- EXERCISE
Span requested from the data below: the line with "### 模型对象代码规范" through the line with "Data Object （DO、数据对象）：实际上是我们在日常工作中最常见的数据模型。但是在", both included. Give only these lines again, exactly, and leave every picture out.

- DATASET EXTRACT
══════════════════════════════

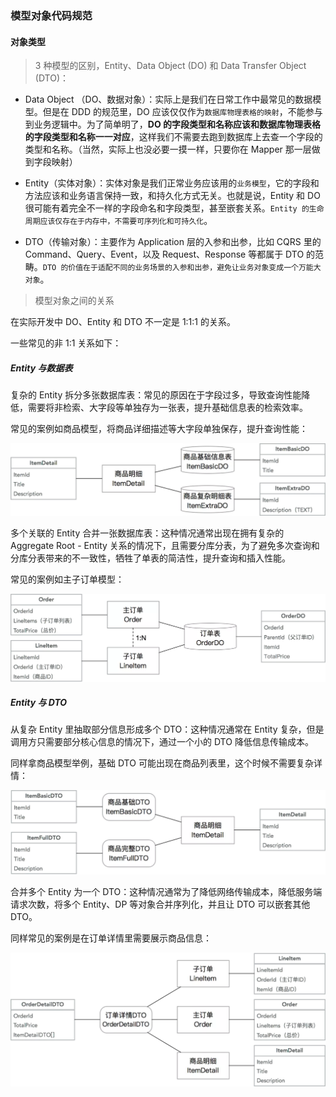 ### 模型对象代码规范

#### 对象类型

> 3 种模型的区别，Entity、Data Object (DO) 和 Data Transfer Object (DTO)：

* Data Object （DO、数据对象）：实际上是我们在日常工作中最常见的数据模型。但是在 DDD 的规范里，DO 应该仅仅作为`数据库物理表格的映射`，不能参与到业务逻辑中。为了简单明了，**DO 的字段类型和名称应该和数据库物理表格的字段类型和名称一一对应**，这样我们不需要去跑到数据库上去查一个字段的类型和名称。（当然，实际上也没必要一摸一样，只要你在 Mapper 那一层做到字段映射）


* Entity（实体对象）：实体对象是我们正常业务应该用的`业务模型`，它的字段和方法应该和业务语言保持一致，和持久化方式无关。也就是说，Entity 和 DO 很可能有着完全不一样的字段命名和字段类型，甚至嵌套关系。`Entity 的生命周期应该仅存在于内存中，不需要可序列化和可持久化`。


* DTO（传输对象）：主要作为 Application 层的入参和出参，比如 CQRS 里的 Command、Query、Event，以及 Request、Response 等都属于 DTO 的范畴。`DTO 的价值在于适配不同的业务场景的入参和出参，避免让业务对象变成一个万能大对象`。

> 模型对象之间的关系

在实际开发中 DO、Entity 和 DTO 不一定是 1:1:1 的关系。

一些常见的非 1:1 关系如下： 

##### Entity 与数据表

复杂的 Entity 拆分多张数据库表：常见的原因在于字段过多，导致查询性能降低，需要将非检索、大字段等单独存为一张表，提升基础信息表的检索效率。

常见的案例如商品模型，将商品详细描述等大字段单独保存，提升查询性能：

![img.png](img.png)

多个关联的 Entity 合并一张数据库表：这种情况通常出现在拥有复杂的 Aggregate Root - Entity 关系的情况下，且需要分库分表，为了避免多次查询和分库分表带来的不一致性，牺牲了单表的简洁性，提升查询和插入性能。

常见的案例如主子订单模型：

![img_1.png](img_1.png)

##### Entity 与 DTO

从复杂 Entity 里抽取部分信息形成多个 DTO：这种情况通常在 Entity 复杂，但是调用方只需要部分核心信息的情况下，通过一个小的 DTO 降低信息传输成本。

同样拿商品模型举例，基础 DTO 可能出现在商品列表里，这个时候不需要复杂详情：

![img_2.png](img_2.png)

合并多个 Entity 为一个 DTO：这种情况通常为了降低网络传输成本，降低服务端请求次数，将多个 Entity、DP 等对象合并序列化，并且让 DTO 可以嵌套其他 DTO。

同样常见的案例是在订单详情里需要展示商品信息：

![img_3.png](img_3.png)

══════════════════════════════

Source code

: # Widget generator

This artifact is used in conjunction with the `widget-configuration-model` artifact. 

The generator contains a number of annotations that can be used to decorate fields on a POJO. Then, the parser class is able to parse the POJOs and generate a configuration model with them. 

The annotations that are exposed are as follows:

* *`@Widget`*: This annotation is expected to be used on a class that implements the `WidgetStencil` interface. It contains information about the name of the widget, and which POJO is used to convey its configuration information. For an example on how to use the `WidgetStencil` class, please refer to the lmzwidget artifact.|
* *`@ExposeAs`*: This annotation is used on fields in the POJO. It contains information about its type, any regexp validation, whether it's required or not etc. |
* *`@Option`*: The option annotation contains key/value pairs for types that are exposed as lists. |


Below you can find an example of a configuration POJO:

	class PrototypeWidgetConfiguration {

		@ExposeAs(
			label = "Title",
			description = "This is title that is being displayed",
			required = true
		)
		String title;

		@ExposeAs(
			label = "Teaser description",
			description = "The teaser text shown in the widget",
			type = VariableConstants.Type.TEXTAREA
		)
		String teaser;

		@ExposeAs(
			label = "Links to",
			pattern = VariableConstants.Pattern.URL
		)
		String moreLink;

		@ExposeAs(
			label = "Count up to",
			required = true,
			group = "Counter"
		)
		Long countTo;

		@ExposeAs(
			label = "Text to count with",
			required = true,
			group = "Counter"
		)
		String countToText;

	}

══════════════════════════════

- OUTPUT BELOW
 ### 模型对象代码规范

#### 对象类型

> 3 种模型的区别，Entity、Data Object (DO) 和 Data Transfer Object (DTO)：

* Data Object （DO、数据对象）：实际上是我们在日常工作中最常见的数据模型。但是在 DDD 的规范里，DO 应该仅仅作为`数据库物理表格的映射`，不能参与到业务逻辑中。为了简单明了，**DO 的字段类型和名称应该和数据库物理表格的字段类型和名称一一对应**，这样我们不需要去跑到数据库上去查一个字段的类型和名称。（当然，实际上也没必要一摸一样，只要你在 Mapper 那一层做到字段映射）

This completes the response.